→ **Aim of the exercise**: Below are the records; extract from them the line containing "Le flux de \chh" to the line containing "is specifically configured", both lines included, exactly and with no pictures.

→ **Input data**:

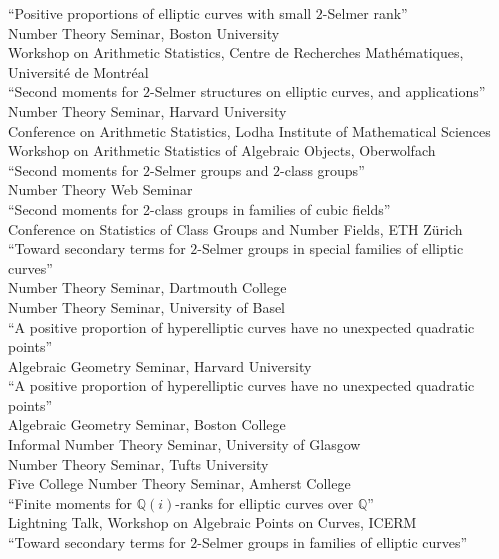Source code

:\documentclass[11pt]{article} %
\begin{document}
 ``Positive proportions of elliptic curves with small $2$-Selmer rank''\\
Number Theory Seminar, Boston University \\
Workshop on Arithmetic Statistics, Centre de Recherches Math\'{e}matiques, Universit\'{e} de Montr\'{e}al \\
 ``Second moments for $2$-Selmer structures on elliptic curves, and applications''\\
Number Theory Seminar, Harvard University \\
Conference on Arithmetic Statistics, Lodha Institute of Mathematical Sciences\\
Workshop on Arithmetic Statistics of Algebraic Objects, Oberwolfach \\
 ``Second moments for 
$2$-Selmer groups and 
$2$-class groups''\\
Number Theory Web Seminar\\
 ``Second moments for 2-class groups in families of cubic fields''\\
Conference on Statistics of Class Groups and Number Fields, ETH Z\"{u}rich \\
 ``Toward secondary terms for $2$-Selmer groups in special families of elliptic curves''\\
Number Theory Seminar, Dartmouth College \\
Number Theory Seminar, University of Basel\\
 ``A positive proportion of hyperelliptic curves have no unexpected quadratic points'' \\
Algebraic Geometry Seminar, Harvard University\\
 ``A positive proportion of hyperelliptic curves have no unexpected quadratic points'' \\
Algebraic Geometry Seminar, Boston College \\
Informal Number Theory Seminar, University of Glasgow \\
Number Theory Seminar, Tufts University \\
Five College Number Theory Seminar, Amherst College \\
 ``Finite moments for $\mathbb{Q}(i)$-ranks for elliptic curves over $\mathbb{Q}$'' \\
Lightning Talk, Workshop on Algebraic Points on Curves, ICERM \\
 ``Toward secondary terms for $2$-Selmer groups in families of elliptic curves'' \\
\end{document}

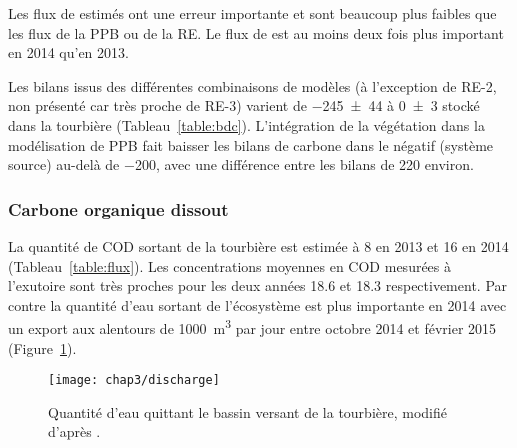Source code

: Les flux de \chh estimés ont une erreur importante et sont beaucoup plus faibles que les flux de la PPB ou de la RE.
Le flux de \chh est au moins deux fois plus important en 2014 qu'en 2013.

Les bilans issus des différentes combinaisons de modèles (à l'exception de RE-2, non présenté car très proche de RE-3) varient de \SI{-245(44)}{\gcma} à \SI{0(3)}{\gcma} stocké dans la tourbière (Tableau~\ref{table:bdc}).
L'intégration de la végétation dans la modélisation de PPB fait baisser les bilans de carbone dans le négatif (système source) au-delà de \SI{-200}{\gcma}, avec une différence entre les bilans de \SI{220}{\gcma} environ.




\subsubsection{Carbone organique dissout}

La quantité de COD sortant de la tourbière est estimée à \SI{8}{\gcma} en 2013 et \SI{16}{\gcma} en 2014 (Tableau~\ref{table:flux}).
Les concentrations moyennes en COD mesurées à l'exutoire sont très proches pour les deux années \num{18.6} et \SI{18.3}{\mgl} respectivement.
Par contre la quantité d'eau sortant de l'écosystème est plus importante en 2014 avec un export aux alentours de \SI{1000}{\cubic\metre} par jour entre octobre 2014 et février 2015 (Figure~\ref{fig:discharge}).

\begin{figure}
\centering
\texttt{[image: chap3/discharge]}
\caption{Quantité d'eau quittant le bassin versant de la tourbière, modifié d'après \citet{binet2013}.}
\label{fig:discharge}
\end{figure}


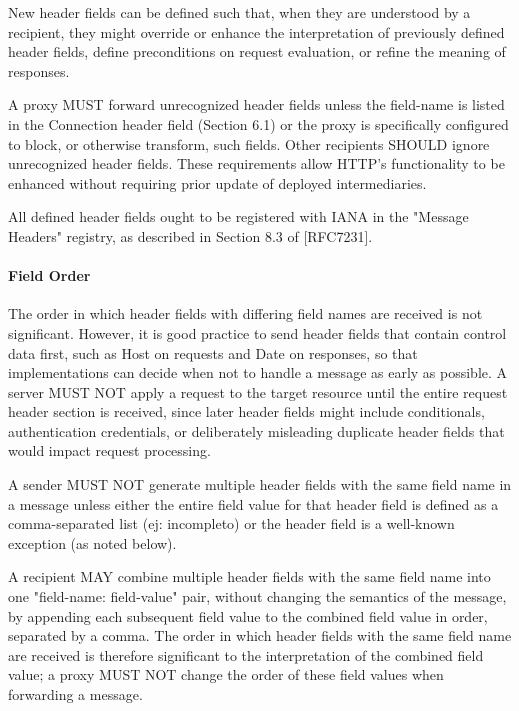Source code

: New header fields can be defined such that, when they are understood
by a recipient, they might override or enhance the interpretation of
previously defined header fields, define preconditions on request
evaluation, or refine the meaning of responses.

A proxy MUST forward unrecognized header fields unless the field-name
is listed in the Connection header field (Section 6.1) or the proxy
is specifically configured to block, or otherwise transform, such
fields.  Other recipients SHOULD ignore unrecognized header fields.
These requirements allow HTTP's functionality to be enhanced without
requiring prior update of deployed intermediaries.

All defined header fields ought to be registered with IANA in the
"Message Headers" registry, as described in Section 8.3 of [RFC7231].
\paragraph{Field Order}
The order in which header fields with differing field names are
   received is not significant.  However, it is good practice to send
   header fields that contain control data first, such as Host on
   requests and Date on responses, so that implementations can decide
   when not to handle a message as early as possible.  A server MUST NOT
   apply a request to the target resource until the entire request
   header section is received, since later header fields might include
   conditionals, authentication credentials, or deliberately misleading
   duplicate header fields that would impact request processing.

   A sender MUST NOT generate multiple header fields with the same field
   name in a message unless either the entire field value for that
   header field is defined as a comma-separated list (ej: incompleto) 
   or the header field is a well-known exception (as noted below).

   A recipient MAY combine multiple header fields with the same field
   name into one "field-name: field-value" pair, without changing the
   semantics of the message, by appending each subsequent field value to
   the combined field value in order, separated by a comma.  The order
   in which header fields with the same field name are received is
   therefore significant to the interpretation of the combined field
   value; a proxy MUST NOT change the order of these field values when
   forwarding a message.

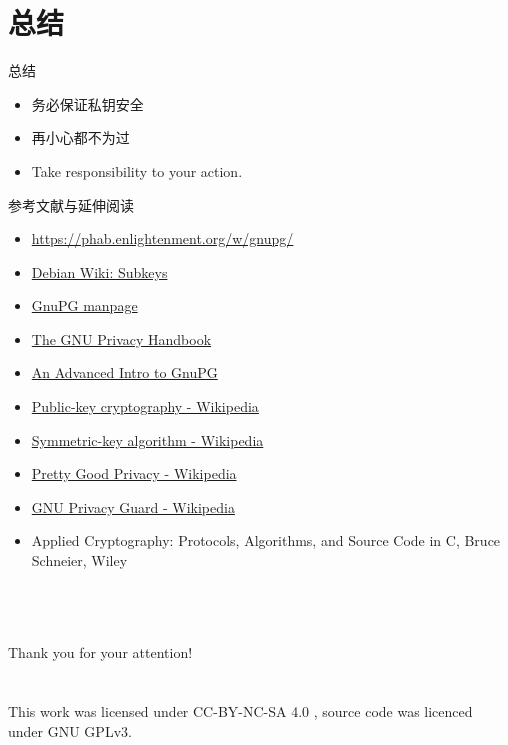 \documentclass{beamer}
\begin{document}
	\section{总结}
		\begin{frame}{总结}
		\begin{itemize}
			\item 务必保证私钥安全
			\item 再小心都不为过
			\item Take responsibility to your action.
		\end{itemize}
	\end{frame}
	
	\begin{frame}{参考文献与延伸阅读}
		\begin{itemize}
			\item \href{https://phab.enlightenment.org/w/gnupg/}{https://phab.enlightenment.org/w/gnupg/}
			\item \href{https://wiki.debian.org/Subkeys}{Debian Wiki: Subkeys}
			\item \href{https://www.gnupg.org/gph/de/manual/r1023.html}{GnuPG manpage}
			\item \href{https://www.gnupg.org/gph/en/manual/book1.html}{The GNU Privacy Handbook}
			\item \href{https://begriffs.com/posts/2016-11-05-advanced-intro-gnupg.html}{An Advanced Intro to GnuPG}
			\item \href{https://en.wikipedia.org/wiki/Public-key_cryptography}{Public-key cryptography - Wikipedia}
			\item \href{https://en.wikipedia.org/wiki/Symmetric-key_algorithm}{Symmetric-key algorithm - Wikipedia}
			\item \href{https://en.wikipedia.org/wiki/Pretty_Good_Privacy}{Pretty Good Privacy - Wikipedia}
			\item \href{https://en.wikipedia.org/wiki/GNU_Privacy_Guard}{GNU Privacy Guard - Wikipedia}
			\item Applied Cryptography: Protocols, Algorithms, and Source Code in C, Bruce Schneier, Wiley
		\end{itemize}
	\end{frame}

\begin{frame}
~ \\ ~ \\ ~ \\
\Large{Thank you for your attention!} \\ ~ \\ ~ \\
\small{This work was licensed under CC-BY-NC-SA 4.0 , source code was licenced under GNU GPLv3.}
\end{frame}
\end{document}
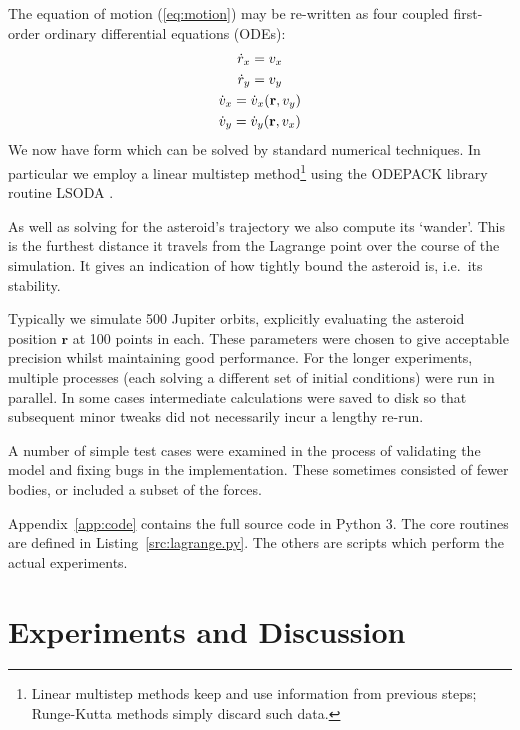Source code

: \documentclass[a4paper]{article}
\newcommand{\vect}[1]{\mathbf{#1}}
\DeclarePairedDelimiter\parens{\lparen}{\rparen}
\begin{document}
    The equation of motion (\ref{eq:motion}) may be re-written as four
    coupled first-order ordinary differential equations (ODEs):
    \begin{subequations}
      \begin{gather}
        \dot{r}_x = v_x \\
        \dot{r}_y = v_y \\
        \dot{v}_x = \dot{v}_x\parens{\vect{r}, v_y} \\
        \dot{v}_y = \dot{v}_y\parens{\vect{r}, v_x}
      \end{gather}
    \end{subequations}
    We now have form which can be solved by standard numerical techniques. In
    particular we employ a linear multistep method\footnote{Linear multistep
    methods keep and use information from previous steps; Runge-Kutta methods
    simply discard such data.} using the ODEPACK library
    routine LSODA \cite{hindmarsh}.

    As well as solving for the asteroid's trajectory we also compute its
    `wander'. This is the furthest distance it travels from the Lagrange point
    over the course of the simulation. It gives an indication of how tightly
    bound the asteroid is, i.e.\ its stability.

    Typically we simulate 500 Jupiter orbits, explicitly evaluating the
    asteroid position $\vect{r}$ at 100 points in each. These parameters were
    chosen to give acceptable precision whilst maintaining good performance.
    For the longer experiments, multiple processes (each solving a different
    set of initial conditions) were run in parallel. In some cases intermediate
    calculations were saved to disk so that subsequent minor tweaks did not
    necessarily incur a lengthy re-run.

    A number of simple test cases were examined in the process of validating
    the model and fixing bugs in the implementation. These sometimes consisted
    of fewer bodies, or included a subset of the forces.

    Appendix~\ref{app:code} contains the full source code in Python 3. The core
    routines are defined in Listing~\ref{src:lagrange.py}. The others are
    scripts which perform the actual experiments.

  \section{Experiments and Discussion}
\end{document}
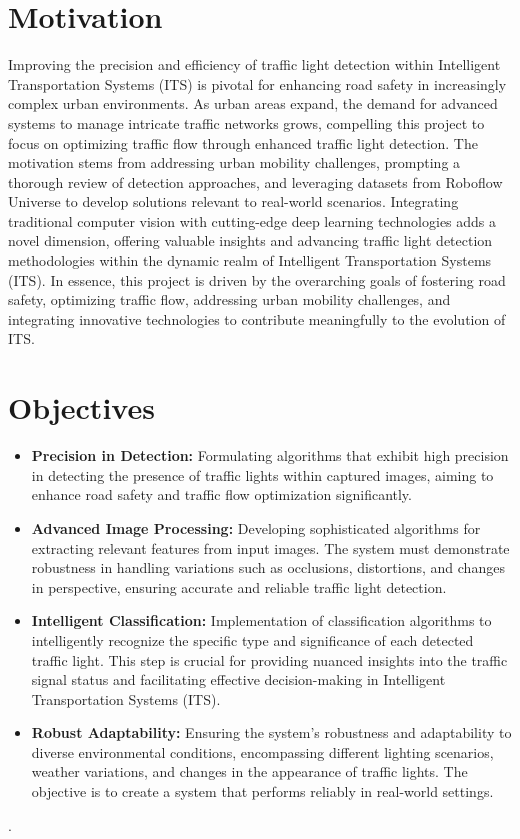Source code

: \documentclass[12 pt]{report}
\begin{document}
\section{Motivation}
\justify
Improving the precision and efficiency of traffic light detection within Intelligent Transportation Systems (ITS) is pivotal for enhancing road safety in increasingly complex urban environments. As urban areas expand, the demand for advanced systems to manage intricate traffic networks grows, compelling this project to focus on optimizing traffic flow through enhanced traffic light detection. The motivation stems from addressing urban mobility challenges, prompting a thorough review of detection approaches, and leveraging datasets from Roboflow Universe to develop solutions relevant to real-world scenarios. Integrating traditional computer vision with cutting-edge deep learning technologies adds a novel dimension, offering valuable insights and advancing traffic light detection methodologies within the dynamic realm of Intelligent Transportation Systems (ITS). In essence, this project is driven by the overarching goals of fostering road safety, optimizing traffic flow, addressing urban mobility challenges, and integrating innovative technologies to contribute meaningfully to the evolution of ITS.
\flushleft

\section{Objectives}
\begin{justify}
\begin{itemize}
  \item \textbf{Precision in Detection:} Formulating algorithms that exhibit high precision in detecting the presence of traffic lights within captured images, aiming to enhance road safety and traffic flow optimization significantly.

  \item \textbf{Advanced Image Processing:} Developing sophisticated algorithms for extracting relevant features from input images. The system must demonstrate robustness in handling variations such as occlusions, distortions, and changes in perspective, ensuring accurate and reliable traffic light detection.

  \item \textbf{Intelligent Classification:} Implementation of classification algorithms to intelligently recognize the specific type and significance of each detected traffic light. This step is crucial for providing nuanced insights into the traffic signal status and facilitating effective decision-making in Intelligent Transportation Systems (ITS).

  \item \textbf{Robust Adaptability:} Ensuring the system's robustness and adaptability to diverse environmental conditions, encompassing different lighting scenarios, weather variations, and changes in the appearance of traffic lights. The objective is to create a system that performs reliably in real-world settings.
\end{itemize}.
\end{justify}
\end{document}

→ **Result**:
Le flux de \chh est au moins deux fois plus important en 2014 qu'en 2013.

Les bilans issus des différentes combinaisons de modèles (à l'exception de RE-2, non présenté car très proche de RE-3) varient de \SI{-245(44)}{\gcma} à \SI{0(3)}{\gcma} stocké dans la tourbière (Tableau~\ref{table:bdc}).
L'intégration de la végétation dans la modélisation de PPB fait baisser les bilans de carbone dans le négatif (système source) au-delà de \SI{-200}{\gcma}, avec une différence entre les bilans de \SI{220}{\gcma} environ.




\subsubsection{Carbone organique dissout}

La quantité de COD sortant de la tourbière est estimée à \SI{8}{\gcma} en 2013 et \SI{16}{\gcma} en 2014 (Tableau~\ref{table:flux}).
Les concentrations moyennes en COD mesurées à l'exutoire sont très proches pour les deux années \num{18.6} et \SI{18.3}{\mgl} respectivement.
Par contre la quantité d'eau sortant de l'écosystème est plus importante en 2014 avec un export aux alentours de \SI{1000}{\cubic\metre} par jour entre octobre 2014 et février 2015 (Figure~\ref{fig:discharge}).

\begin{figure}
\centering
\texttt{[image: chap3/discharge]}
\caption{Quantité d'eau quittant le bassin versant de la tourbière, modifié d'après \citet{binet2013}.}
\label{fig:discharge}
\end{figure}


Source code

: New header fields can be defined such that, when they are understood
by a recipient, they might override or enhance the interpretation of
previously defined header fields, define preconditions on request
evaluation, or refine the meaning of responses.

A proxy MUST forward unrecognized header fields unless the field-name
is listed in the Connection header field (Section 6.1) or the proxy
is specifically configured to block, or otherwise transform, such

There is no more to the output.